(Supplied entries):
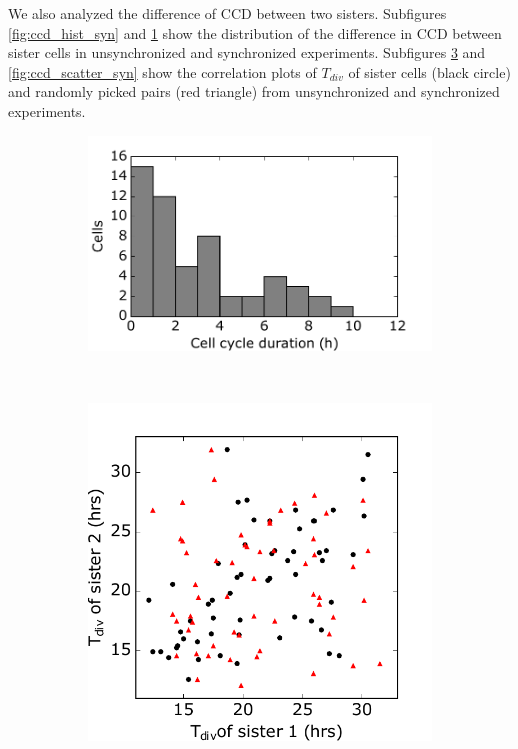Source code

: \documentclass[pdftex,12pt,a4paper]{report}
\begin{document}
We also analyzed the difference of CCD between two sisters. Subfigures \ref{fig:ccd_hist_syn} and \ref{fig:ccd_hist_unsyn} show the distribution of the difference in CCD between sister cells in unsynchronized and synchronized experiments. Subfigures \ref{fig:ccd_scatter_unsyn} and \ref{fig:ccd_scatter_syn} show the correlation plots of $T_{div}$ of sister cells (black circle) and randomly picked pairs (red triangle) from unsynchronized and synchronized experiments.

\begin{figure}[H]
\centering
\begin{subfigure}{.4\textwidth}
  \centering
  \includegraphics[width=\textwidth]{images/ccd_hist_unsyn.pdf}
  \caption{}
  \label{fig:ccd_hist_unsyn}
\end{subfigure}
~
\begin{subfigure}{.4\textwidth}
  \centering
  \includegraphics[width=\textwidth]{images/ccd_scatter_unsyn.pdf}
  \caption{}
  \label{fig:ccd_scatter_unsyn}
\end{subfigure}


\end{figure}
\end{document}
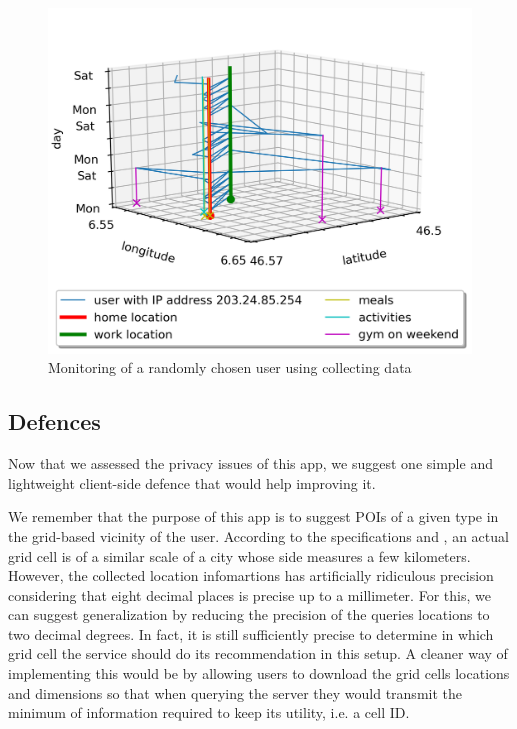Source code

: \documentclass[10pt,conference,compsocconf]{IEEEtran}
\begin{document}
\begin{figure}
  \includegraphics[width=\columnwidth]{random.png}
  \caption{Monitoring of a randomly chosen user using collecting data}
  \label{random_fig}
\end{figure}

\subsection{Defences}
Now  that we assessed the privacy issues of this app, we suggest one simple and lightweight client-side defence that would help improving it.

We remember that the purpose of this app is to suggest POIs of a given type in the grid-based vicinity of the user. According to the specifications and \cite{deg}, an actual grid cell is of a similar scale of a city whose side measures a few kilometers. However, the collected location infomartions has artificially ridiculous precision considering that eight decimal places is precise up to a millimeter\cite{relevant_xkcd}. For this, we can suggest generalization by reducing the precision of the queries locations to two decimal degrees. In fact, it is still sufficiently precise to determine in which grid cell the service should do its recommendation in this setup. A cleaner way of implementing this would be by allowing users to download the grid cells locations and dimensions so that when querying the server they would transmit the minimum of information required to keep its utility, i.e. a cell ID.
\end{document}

---

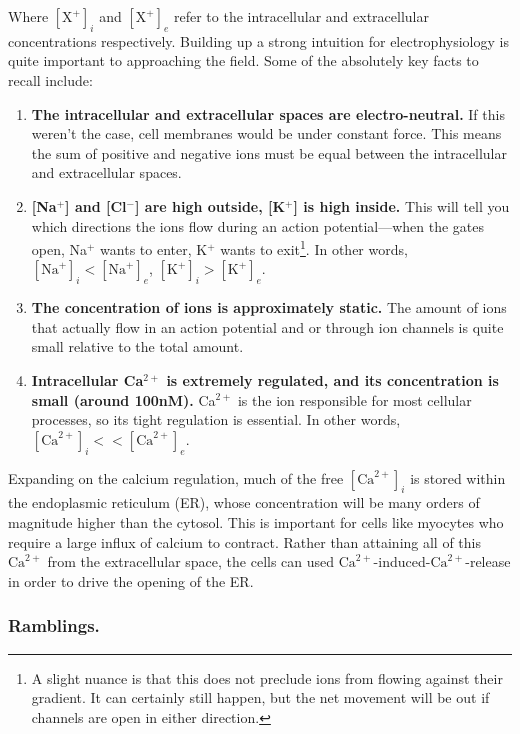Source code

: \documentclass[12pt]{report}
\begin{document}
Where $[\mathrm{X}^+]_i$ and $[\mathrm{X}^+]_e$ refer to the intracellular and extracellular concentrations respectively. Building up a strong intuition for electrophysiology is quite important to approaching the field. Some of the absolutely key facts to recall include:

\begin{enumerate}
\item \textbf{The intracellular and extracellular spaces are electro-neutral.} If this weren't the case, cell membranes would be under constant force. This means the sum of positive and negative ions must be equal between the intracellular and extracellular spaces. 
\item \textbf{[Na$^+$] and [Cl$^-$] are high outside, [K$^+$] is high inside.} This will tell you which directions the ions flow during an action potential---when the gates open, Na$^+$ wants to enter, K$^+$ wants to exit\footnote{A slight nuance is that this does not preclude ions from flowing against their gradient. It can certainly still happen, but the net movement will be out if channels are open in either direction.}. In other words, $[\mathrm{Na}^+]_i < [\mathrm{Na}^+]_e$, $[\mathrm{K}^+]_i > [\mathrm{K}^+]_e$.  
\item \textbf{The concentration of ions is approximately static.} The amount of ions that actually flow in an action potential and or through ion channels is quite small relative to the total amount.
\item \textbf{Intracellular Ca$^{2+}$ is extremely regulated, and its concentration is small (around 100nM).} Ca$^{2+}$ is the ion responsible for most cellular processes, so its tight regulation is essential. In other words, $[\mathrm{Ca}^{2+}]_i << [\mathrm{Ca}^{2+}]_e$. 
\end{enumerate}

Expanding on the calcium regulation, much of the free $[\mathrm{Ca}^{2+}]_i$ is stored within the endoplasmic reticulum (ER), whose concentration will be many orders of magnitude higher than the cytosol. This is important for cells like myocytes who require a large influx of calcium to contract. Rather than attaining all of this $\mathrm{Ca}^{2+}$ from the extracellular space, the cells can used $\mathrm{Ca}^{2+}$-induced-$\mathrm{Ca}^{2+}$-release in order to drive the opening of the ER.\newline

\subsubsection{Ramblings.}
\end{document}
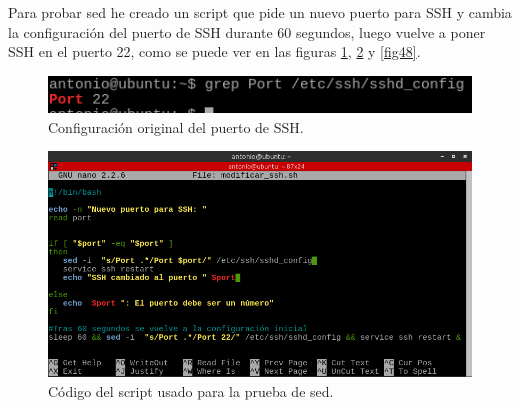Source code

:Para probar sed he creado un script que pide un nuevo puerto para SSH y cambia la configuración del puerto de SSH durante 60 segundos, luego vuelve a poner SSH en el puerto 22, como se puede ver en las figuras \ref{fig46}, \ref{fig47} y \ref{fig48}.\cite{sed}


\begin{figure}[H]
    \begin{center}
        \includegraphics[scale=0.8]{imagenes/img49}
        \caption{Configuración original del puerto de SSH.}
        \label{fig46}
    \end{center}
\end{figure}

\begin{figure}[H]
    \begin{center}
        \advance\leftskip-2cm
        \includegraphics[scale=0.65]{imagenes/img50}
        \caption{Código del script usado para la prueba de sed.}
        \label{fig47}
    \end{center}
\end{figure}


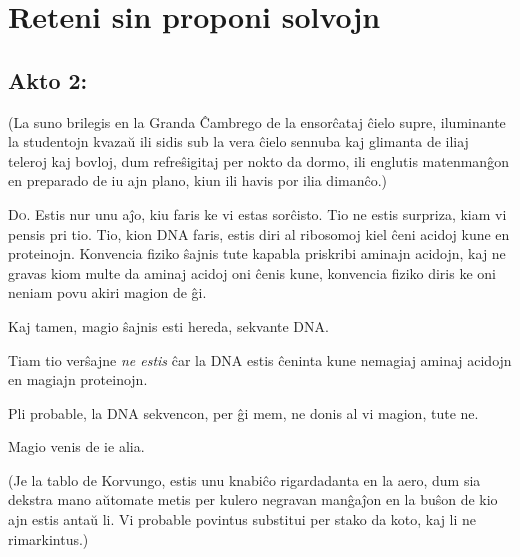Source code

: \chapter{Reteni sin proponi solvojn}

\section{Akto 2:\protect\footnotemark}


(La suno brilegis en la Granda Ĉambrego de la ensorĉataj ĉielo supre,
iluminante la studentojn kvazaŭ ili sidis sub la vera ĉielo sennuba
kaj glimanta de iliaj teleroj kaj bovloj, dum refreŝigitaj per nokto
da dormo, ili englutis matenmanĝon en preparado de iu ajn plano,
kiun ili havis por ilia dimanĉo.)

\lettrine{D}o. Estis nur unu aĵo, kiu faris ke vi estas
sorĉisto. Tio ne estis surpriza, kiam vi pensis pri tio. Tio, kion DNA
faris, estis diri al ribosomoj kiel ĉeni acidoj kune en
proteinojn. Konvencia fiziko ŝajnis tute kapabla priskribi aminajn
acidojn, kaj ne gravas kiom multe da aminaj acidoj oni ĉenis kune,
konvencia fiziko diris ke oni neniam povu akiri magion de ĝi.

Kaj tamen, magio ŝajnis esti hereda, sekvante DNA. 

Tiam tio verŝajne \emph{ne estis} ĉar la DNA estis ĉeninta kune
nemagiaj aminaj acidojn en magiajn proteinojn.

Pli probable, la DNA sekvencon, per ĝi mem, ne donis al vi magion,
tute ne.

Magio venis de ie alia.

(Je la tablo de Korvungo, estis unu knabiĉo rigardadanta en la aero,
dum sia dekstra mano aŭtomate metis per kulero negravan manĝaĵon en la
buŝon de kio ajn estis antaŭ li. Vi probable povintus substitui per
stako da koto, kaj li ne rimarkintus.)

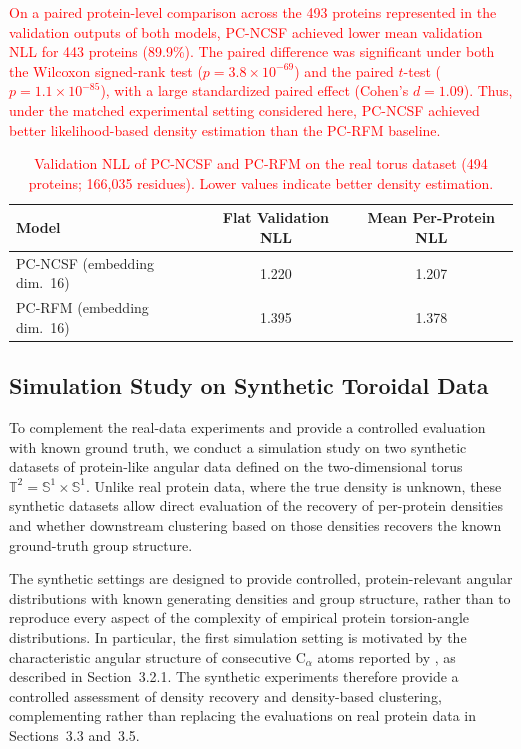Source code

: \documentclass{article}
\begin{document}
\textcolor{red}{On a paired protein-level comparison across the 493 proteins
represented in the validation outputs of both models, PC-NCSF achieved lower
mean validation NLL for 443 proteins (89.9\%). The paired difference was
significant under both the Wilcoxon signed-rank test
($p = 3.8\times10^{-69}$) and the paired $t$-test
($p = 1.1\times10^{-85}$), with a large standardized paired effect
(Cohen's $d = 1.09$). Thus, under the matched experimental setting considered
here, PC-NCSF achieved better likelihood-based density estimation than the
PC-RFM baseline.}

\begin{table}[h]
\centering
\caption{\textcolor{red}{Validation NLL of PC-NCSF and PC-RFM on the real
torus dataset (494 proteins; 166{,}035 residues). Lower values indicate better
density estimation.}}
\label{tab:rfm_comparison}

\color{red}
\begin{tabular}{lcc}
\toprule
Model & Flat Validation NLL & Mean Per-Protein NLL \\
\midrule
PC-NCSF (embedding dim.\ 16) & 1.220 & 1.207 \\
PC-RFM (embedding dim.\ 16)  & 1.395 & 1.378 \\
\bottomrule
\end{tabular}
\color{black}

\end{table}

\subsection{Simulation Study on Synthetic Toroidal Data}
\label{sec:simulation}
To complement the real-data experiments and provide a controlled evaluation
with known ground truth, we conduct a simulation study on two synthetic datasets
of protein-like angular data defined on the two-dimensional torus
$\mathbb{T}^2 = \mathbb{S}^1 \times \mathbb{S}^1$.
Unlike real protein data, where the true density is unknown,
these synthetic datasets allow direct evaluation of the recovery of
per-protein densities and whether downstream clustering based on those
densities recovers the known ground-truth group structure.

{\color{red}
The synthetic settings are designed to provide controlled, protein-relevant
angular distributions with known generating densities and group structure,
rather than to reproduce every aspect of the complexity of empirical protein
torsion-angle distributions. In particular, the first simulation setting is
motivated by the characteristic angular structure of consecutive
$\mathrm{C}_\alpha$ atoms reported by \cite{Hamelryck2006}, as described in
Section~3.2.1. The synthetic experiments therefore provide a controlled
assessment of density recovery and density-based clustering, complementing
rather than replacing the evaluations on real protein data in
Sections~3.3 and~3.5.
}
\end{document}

(Exercise): In the data above, start at the line that has "faris, estis diri", stop after the line that has "konvencia fiziko diris", and print every line in between exactly as it stands.

(Exercise answer):
faris, estis diri al ribosomoj kiel ĉeni acidoj kune en
proteinojn. Konvencia fiziko ŝajnis tute kapabla priskribi aminajn
acidojn, kaj ne gravas kiom multe da aminaj acidoj oni ĉenis kune,
konvencia fiziko diris ke oni neniam povu akiri magion de ĝi.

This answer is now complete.